Almost a hundred years ago, in his “The Souls of Black Folk,” W. E. B. Dubois explored the phenomenon of “double consciousness” in African Americans, whose situation required them to balance two sets of perceptions. The first was born of their own experiences. The second set of perceptions was that of the white majority, which remained blissfully self-confident in the rightness of its views.

Many years later, Harry Hay made a similar point about gay people, speaking of a "double window" we experience.

The larger principle is one of asymmetry: one vision is self-confident and unitary, denying any need to come to terms with the other point of view; the other acknowledges that need.

I was recently struck by an analysis that applies the asymmetry to today’s liberals and conservatives. Let me explain.

In several recent publications and interviews, the social psychologist Jonathan Haidt has presented the results of some interesting research. This concerns the psychological underpinnings of our contentious culture, our overconfident opinions and the demonizing of our adversaries.

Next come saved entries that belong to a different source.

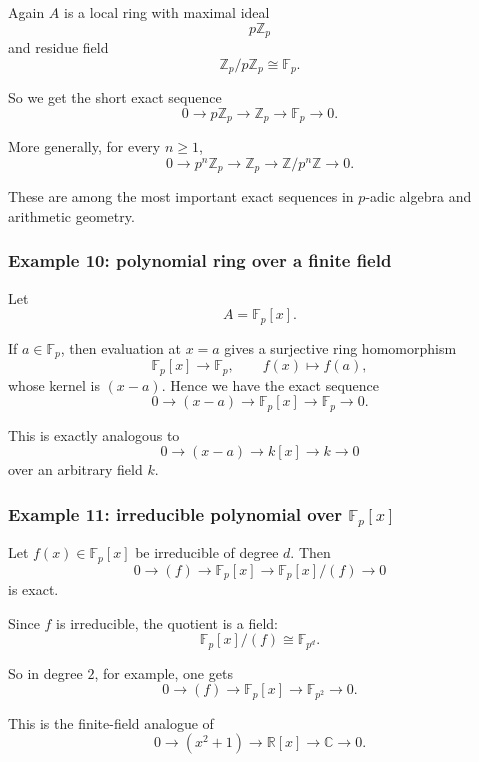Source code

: \documentclass[12pt,a4paper]{article}
\theoremstyle{notespace}
\theoremstyle{definition}
\begin{document}
Again \(A\) is a local ring with maximal ideal
\[
p\mathbb Z_p
\]
and residue field
\[
\mathbb Z_p/p\mathbb Z_p \cong \mathbb F_p.
\]

So we get the short exact sequence
\[
0 \longrightarrow p\mathbb Z_p
\longrightarrow
\mathbb Z_p
\longrightarrow
\mathbb F_p
\longrightarrow 0.
\]

More generally, for every \(n\geq 1\),
\[
0 \longrightarrow p^n\mathbb Z_p
\longrightarrow
\mathbb Z_p
\longrightarrow
\mathbb Z/p^n\mathbb Z
\longrightarrow 0.
\]

These are among the most important exact sequences in \(p\)-adic algebra and arithmetic geometry.

\subsubsection{Example 10: polynomial ring over a finite field}

Let
\[
A=\mathbb F_p[x].
\]

If \(a\in \mathbb F_p\), then evaluation at \(x=a\) gives a surjective ring homomorphism
\[
\mathbb F_p[x] \longrightarrow \mathbb F_p,
\qquad
f(x)\longmapsto f(a),
\]
whose kernel is \((x-a)\). Hence we have the exact sequence
\[
0 \longrightarrow (x-a)
\longrightarrow
\mathbb F_p[x]
\longrightarrow
\mathbb F_p
\longrightarrow 0.
\]

This is exactly analogous to
\[
0 \longrightarrow (x-a) \longrightarrow k[x] \longrightarrow k \longrightarrow 0
\]
over an arbitrary field \(k\).

\subsubsection{Example 11: irreducible polynomial over \(\mathbb F_p[x]\)}

Let \(f(x)\in \mathbb F_p[x]\) be irreducible of degree \(d\). Then
\[
0 \longrightarrow (f)
\longrightarrow
\mathbb F_p[x]
\longrightarrow
\mathbb F_p[x]/(f)
\longrightarrow 0
\]
is exact.

Since \(f\) is irreducible, the quotient is a field:
\[
\mathbb F_p[x]/(f)\cong \mathbb F_{p^d}.
\]

So in degree \(2\), for example, one gets
\[
0 \longrightarrow (f)
\longrightarrow
\mathbb F_p[x]
\longrightarrow
\mathbb F_{p^2}
\longrightarrow 0.
\]

This is the finite-field analogue of
\[
0 \longrightarrow (x^2+1)
\longrightarrow
\mathbb R[x]
\longrightarrow
\mathbb C
\longrightarrow 0.
\]
\end{document}

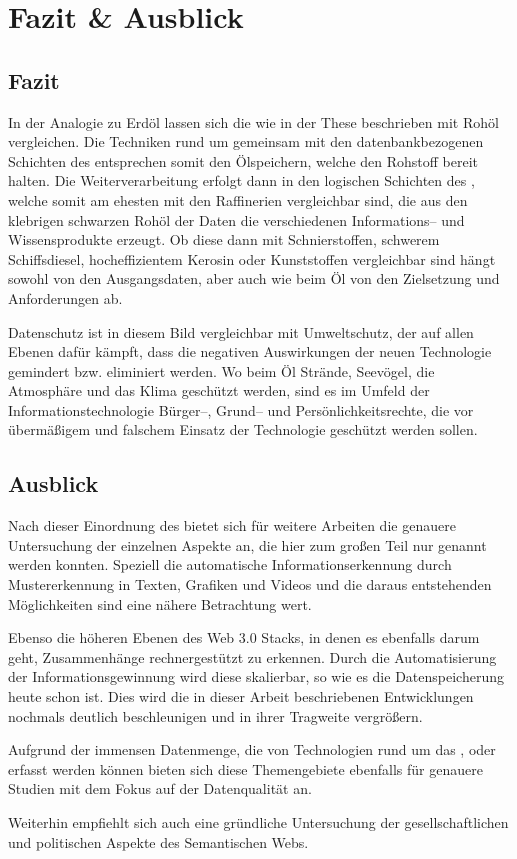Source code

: \section{Fazit \& Ausblick}

\subsection{Fazit}

In der Analogie zu Erdöl lassen sich die  wie in der These beschrieben mit Rohöl vergleichen. Die Techniken rund um  gemeinsam mit den datenbankbezogenen Schichten des  entsprechen somit den Ölspeichern, welche den Rohstoff bereit halten. Die Weiterverarbeitung erfolgt dann in den logischen Schichten des , welche somit am ehesten mit den Raffinerien vergleichbar sind, die aus den klebrigen schwarzen Rohöl der Daten die verschiedenen Informations-- und Wissensprodukte erzeugt. Ob diese dann mit Schnierstoffen, schwerem Schiffsdiesel, hocheffizientem Kerosin oder Kunststoffen vergleichbar sind hängt sowohl von den Ausgangsdaten, aber auch wie beim Öl von den Zielsetzung und Anforderungen ab.

Datenschutz ist in diesem Bild vergleichbar mit Umweltschutz, der auf allen Ebenen dafür kämpft, dass die negativen Auswirkungen der neuen Technologie gemindert bzw. eliminiert werden. Wo beim Öl Strände, Seevögel, die Atmosphäre und das Klima geschützt werden, sind es  im Umfeld der Informationstechnologie Bürger--, Grund-- und Persönlichkeitsrechte, die vor übermäßigem und falschem Einsatz der Technologie geschützt werden sollen.

\subsection{Ausblick}
\label{ausblick}

Nach dieser Einordnung des  bietet sich für weitere Arbeiten die genauere Untersuchung der einzelnen Aspekte an, die hier zum großen Teil nur genannt werden konnten. Speziell die automatische Informationserkennung durch Mustererkennung in Texten, Grafiken und Videos und die daraus entstehenden Möglichkeiten sind eine nähere Betrachtung wert. 

Ebenso die höheren Ebenen des Web 3.0 Stacks, in denen es ebenfalls darum geht, Zusammenhänge rechnergestützt zu erkennen. Durch die Automatisierung der Informationsgewinnung wird diese skalierbar, so wie es die Datenspeicherung heute schon ist. Dies wird die in dieser Arbeit beschriebenen Entwicklungen nochmals deutlich beschleunigen und in ihrer Tragweite vergrößern. 

Aufgrund der immensen Datenmenge, die von Technologien rund um das ,  oder  erfasst werden können bieten sich diese Themengebiete ebenfalls für genauere Studien mit dem Fokus auf der Datenqualität an.

Weiterhin empfiehlt sich auch eine gründliche Untersuchung der gesellschaftlichen und politischen Aspekte des Semantischen Webs.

“When it gets so that your opponents are not just people you disagree with, but… the mental state in which I am fighting for good, and you are fighting for evil, it’s very difficult to compromise,” Haidt recently remarked in a television interview. “Compromise becomes a dirty word.”

Demonization occurs on both sides, the liberal and the conservative. So much is clear. But what is not often understood is Haidt’s second point, and that is this. By and large, conservatives show a greater ability to understand--up to a point--the views of liberals than the reverse. In fact, liberals rarely show this capacity of perception. They simply view conservatives as stupid and backward--as in the recent grotesque interviews conducted by Alexandra Pelosi in Mississippi--or as dishonest defenders of privilege.

Ultimately, the liberal view is based on the Whig Theory of history, the idea that gradually reactionary ideas must yield to progressive ones. That is the nature of progress. But what happens when these Neanderthal views don’t disappear on schedule? The upshot is perplexity and rage, qualities that are not absent from contemporary liberal discourse.

I am far from being a conservative. But it seems to me that in any debate one has an obligation to try to understand where the opponent is coming from. The general reluctance of liberals to make this effort is serving to retard, not advance their cause.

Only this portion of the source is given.